* Recorded data
※ ※ ※

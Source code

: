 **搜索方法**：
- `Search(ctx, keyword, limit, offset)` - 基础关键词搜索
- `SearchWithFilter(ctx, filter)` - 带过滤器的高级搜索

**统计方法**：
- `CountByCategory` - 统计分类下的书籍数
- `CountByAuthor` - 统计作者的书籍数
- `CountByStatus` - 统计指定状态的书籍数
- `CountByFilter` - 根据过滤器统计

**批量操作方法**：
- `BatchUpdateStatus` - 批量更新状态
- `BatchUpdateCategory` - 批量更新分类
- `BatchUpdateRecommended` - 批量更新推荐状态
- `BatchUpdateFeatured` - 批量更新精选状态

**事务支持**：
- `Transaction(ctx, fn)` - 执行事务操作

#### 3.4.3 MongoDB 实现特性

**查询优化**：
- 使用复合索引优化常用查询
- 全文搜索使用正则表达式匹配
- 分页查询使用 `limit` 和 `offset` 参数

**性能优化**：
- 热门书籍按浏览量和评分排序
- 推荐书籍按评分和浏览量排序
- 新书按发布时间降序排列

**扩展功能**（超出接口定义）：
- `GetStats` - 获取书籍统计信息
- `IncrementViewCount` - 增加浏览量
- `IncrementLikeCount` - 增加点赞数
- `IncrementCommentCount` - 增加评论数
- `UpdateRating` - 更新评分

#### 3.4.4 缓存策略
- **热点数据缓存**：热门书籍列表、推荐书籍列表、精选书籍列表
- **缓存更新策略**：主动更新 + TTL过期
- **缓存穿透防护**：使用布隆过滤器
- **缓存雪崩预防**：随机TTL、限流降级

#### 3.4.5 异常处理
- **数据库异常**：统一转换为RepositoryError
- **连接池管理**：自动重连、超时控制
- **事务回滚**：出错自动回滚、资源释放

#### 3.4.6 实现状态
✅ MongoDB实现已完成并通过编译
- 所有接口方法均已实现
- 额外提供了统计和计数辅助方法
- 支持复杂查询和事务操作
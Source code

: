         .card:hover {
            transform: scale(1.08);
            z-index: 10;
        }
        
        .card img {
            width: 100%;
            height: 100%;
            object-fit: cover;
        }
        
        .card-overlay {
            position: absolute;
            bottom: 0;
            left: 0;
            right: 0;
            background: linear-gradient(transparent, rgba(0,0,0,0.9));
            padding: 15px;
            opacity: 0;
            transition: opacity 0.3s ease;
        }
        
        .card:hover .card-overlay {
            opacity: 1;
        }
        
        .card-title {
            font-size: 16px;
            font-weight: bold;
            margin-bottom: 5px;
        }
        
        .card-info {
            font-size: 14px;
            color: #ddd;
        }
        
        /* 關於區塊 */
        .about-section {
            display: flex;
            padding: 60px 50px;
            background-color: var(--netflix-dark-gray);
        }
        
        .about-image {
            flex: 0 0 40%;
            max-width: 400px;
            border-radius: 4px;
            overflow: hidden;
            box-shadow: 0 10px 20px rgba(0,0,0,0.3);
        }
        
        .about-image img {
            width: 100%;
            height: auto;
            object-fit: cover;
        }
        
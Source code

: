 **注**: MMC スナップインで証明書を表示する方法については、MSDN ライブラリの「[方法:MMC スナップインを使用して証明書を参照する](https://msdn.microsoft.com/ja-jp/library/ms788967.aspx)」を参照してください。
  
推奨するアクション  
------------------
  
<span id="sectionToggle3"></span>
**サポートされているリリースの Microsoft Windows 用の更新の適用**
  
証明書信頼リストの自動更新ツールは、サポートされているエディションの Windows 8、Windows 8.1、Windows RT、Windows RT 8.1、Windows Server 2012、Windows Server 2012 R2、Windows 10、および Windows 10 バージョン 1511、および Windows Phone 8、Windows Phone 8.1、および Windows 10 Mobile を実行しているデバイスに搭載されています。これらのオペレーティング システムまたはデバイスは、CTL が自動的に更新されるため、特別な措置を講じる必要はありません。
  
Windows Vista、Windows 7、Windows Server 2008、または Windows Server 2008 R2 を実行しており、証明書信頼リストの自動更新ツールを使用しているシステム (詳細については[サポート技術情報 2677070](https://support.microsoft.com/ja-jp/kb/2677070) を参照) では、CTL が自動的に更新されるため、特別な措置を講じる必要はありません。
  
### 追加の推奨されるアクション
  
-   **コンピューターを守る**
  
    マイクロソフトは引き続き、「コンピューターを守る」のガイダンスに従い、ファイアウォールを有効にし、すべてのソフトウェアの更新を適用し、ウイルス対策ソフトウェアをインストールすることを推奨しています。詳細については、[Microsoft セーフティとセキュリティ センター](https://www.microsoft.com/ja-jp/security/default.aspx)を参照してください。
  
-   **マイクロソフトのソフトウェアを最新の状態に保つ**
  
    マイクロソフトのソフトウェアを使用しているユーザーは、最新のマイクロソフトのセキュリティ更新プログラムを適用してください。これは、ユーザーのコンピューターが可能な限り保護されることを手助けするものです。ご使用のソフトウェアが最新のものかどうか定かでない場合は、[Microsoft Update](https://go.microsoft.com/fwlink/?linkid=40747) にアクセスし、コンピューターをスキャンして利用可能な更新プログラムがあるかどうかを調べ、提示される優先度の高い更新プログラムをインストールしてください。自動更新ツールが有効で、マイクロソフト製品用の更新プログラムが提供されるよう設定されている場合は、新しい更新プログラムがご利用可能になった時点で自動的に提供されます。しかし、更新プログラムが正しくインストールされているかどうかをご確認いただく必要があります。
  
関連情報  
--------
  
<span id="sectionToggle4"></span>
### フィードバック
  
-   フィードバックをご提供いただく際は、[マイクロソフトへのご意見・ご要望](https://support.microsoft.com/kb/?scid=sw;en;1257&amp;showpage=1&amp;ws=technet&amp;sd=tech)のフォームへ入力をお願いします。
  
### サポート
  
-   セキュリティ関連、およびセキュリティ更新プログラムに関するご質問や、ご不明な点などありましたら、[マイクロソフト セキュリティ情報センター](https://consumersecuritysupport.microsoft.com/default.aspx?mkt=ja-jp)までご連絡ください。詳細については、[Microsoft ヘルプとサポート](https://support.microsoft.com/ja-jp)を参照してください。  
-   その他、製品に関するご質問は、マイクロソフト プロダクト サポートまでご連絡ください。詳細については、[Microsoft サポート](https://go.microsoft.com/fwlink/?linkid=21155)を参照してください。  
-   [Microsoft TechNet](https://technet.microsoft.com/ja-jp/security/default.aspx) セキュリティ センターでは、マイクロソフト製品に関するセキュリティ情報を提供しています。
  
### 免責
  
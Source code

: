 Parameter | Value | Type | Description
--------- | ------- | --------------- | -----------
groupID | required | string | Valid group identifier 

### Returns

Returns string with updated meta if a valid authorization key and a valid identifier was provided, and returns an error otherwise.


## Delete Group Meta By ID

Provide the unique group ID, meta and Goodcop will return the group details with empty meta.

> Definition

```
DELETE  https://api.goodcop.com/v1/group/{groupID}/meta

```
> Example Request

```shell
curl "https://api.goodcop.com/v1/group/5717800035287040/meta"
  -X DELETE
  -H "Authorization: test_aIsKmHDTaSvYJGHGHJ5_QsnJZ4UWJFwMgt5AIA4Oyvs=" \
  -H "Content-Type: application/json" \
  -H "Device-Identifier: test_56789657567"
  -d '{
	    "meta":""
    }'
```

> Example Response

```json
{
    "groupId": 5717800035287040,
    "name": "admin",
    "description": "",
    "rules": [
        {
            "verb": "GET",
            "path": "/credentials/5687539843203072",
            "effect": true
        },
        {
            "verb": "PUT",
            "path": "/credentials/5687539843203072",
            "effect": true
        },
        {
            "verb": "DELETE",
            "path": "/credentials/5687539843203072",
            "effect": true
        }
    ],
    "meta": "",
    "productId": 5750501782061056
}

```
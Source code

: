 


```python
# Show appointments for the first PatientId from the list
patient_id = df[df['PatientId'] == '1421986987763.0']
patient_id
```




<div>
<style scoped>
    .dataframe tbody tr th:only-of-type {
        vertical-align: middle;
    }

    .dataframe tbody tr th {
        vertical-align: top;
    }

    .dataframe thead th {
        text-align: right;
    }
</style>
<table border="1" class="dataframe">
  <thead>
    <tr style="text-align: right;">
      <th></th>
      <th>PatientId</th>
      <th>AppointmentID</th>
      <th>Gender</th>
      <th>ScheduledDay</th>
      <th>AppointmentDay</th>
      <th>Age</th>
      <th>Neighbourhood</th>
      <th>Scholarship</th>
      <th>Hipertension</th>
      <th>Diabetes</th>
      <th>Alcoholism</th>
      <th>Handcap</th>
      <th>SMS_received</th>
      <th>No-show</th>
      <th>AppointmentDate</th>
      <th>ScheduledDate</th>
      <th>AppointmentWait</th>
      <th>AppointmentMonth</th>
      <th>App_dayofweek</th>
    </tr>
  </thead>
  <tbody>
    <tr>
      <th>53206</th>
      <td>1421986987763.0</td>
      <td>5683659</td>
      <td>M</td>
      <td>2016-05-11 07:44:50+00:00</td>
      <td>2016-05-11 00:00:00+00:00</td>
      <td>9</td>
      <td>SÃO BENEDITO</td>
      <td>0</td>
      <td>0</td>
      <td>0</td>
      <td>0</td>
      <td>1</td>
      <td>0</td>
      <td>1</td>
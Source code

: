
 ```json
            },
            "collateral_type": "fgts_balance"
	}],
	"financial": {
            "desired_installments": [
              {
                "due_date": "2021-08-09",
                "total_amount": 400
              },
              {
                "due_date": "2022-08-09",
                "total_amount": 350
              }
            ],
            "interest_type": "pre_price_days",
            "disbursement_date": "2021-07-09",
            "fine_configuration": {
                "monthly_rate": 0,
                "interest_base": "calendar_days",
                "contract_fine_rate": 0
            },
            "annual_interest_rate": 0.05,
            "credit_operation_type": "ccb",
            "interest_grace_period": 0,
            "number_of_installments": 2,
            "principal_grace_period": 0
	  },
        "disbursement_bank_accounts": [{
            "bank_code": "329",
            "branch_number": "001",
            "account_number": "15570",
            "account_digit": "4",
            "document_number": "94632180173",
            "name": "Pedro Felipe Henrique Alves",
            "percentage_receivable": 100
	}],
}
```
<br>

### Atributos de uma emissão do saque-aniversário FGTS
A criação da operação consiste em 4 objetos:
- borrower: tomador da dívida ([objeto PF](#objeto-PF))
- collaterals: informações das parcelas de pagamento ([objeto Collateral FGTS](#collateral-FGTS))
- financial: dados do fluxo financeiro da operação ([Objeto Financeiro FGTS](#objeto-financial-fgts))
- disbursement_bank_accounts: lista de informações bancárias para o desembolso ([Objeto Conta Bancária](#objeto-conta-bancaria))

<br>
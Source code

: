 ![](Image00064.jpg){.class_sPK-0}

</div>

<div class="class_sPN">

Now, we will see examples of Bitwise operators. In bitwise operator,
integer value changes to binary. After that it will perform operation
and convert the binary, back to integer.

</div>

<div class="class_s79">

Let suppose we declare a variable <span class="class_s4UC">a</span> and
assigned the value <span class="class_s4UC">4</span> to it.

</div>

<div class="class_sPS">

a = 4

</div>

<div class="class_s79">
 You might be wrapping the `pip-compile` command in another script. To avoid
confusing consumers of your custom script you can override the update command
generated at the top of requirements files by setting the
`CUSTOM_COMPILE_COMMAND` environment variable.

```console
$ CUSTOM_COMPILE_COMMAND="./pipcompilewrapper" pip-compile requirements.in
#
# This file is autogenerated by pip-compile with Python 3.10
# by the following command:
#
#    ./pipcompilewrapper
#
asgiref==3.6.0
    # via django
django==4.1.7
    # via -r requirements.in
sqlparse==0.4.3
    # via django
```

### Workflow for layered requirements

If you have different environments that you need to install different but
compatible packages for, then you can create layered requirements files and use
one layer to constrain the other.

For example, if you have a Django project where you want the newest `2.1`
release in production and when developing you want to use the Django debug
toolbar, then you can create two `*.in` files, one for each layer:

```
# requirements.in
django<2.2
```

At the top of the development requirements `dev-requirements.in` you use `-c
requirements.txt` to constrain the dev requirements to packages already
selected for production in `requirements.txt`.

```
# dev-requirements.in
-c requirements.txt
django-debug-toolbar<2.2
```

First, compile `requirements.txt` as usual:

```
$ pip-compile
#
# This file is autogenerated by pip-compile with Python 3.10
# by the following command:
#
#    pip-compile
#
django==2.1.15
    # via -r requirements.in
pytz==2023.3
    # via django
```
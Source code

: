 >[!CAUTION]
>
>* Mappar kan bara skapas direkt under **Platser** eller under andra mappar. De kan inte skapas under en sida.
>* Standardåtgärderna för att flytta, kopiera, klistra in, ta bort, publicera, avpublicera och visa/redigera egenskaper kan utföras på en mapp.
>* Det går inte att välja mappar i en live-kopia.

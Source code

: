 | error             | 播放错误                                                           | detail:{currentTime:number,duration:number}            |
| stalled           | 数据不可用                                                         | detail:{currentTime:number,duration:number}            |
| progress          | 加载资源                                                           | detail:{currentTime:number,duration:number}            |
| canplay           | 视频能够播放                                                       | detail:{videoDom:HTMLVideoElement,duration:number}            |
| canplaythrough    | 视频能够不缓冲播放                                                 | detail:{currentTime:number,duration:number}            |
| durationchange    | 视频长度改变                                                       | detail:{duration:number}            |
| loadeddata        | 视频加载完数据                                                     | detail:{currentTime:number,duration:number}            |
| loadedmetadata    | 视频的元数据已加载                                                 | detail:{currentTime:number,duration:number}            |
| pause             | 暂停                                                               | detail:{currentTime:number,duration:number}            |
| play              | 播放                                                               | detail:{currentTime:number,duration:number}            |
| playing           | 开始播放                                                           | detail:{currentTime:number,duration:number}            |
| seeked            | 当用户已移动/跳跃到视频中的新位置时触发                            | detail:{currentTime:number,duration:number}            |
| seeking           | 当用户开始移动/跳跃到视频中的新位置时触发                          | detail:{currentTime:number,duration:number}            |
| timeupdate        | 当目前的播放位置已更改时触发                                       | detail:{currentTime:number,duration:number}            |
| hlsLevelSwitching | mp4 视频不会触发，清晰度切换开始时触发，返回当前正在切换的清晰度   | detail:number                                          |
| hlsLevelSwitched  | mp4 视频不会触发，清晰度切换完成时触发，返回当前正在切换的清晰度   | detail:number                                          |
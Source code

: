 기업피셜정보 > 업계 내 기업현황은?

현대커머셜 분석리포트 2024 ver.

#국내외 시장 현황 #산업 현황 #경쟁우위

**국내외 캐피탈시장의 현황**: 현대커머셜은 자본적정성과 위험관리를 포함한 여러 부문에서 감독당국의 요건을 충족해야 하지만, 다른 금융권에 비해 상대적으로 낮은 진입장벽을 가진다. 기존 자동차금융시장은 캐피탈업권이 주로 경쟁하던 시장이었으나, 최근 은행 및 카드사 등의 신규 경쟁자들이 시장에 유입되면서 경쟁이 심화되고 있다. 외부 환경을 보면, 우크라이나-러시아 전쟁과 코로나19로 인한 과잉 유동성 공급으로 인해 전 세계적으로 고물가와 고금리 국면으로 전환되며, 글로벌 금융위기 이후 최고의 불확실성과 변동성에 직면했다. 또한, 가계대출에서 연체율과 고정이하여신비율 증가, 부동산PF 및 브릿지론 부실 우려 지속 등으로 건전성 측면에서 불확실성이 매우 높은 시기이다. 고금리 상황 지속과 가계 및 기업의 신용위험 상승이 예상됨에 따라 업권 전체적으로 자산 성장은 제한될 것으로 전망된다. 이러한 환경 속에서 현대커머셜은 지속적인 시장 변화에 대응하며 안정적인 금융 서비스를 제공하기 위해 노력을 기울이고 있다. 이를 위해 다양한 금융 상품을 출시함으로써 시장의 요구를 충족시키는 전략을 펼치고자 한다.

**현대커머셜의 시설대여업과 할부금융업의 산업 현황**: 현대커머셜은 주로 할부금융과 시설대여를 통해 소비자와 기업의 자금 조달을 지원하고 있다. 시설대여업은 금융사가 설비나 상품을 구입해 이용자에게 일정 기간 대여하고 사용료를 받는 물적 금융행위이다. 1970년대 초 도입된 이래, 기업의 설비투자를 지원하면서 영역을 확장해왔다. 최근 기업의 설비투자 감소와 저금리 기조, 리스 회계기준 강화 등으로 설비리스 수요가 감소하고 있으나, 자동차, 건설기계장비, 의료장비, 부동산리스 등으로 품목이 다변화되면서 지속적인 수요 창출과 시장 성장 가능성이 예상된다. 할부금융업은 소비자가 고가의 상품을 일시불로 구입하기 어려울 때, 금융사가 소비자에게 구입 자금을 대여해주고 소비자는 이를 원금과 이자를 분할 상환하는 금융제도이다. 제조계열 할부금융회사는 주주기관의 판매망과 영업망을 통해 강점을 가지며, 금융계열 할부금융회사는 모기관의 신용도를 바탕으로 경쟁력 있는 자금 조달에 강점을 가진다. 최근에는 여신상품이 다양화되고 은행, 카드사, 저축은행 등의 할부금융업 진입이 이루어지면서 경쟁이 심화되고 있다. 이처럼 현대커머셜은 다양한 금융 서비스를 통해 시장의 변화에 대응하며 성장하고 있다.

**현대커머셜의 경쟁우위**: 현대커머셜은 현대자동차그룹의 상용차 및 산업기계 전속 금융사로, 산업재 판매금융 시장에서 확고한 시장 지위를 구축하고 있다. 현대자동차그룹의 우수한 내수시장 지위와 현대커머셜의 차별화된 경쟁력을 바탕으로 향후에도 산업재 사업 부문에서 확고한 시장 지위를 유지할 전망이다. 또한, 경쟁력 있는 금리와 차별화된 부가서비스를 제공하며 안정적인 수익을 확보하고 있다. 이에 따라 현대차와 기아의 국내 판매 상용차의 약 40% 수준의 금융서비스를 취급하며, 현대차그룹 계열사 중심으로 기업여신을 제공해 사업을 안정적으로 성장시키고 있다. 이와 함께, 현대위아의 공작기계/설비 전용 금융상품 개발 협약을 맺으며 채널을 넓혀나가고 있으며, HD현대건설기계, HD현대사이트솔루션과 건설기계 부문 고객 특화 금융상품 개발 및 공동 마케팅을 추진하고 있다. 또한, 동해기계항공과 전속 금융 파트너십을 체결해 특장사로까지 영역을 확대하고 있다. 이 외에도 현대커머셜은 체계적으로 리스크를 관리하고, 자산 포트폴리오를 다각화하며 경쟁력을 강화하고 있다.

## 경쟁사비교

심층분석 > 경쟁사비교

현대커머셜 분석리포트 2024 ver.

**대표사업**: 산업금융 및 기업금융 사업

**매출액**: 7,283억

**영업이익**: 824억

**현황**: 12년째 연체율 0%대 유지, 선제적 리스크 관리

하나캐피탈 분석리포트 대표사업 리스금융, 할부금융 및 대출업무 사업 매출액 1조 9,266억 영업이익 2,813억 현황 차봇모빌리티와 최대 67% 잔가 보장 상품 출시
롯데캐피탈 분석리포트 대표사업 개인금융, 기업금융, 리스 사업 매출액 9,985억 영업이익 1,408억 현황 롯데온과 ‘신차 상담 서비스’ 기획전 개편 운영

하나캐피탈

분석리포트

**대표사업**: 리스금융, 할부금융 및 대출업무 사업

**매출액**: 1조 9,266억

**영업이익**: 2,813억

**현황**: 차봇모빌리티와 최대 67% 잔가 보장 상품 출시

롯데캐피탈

※ ※ ※

* Work instruction
Determine how many of the lines above include the word "name", then give that number and nothing else.

* Exercise answer
2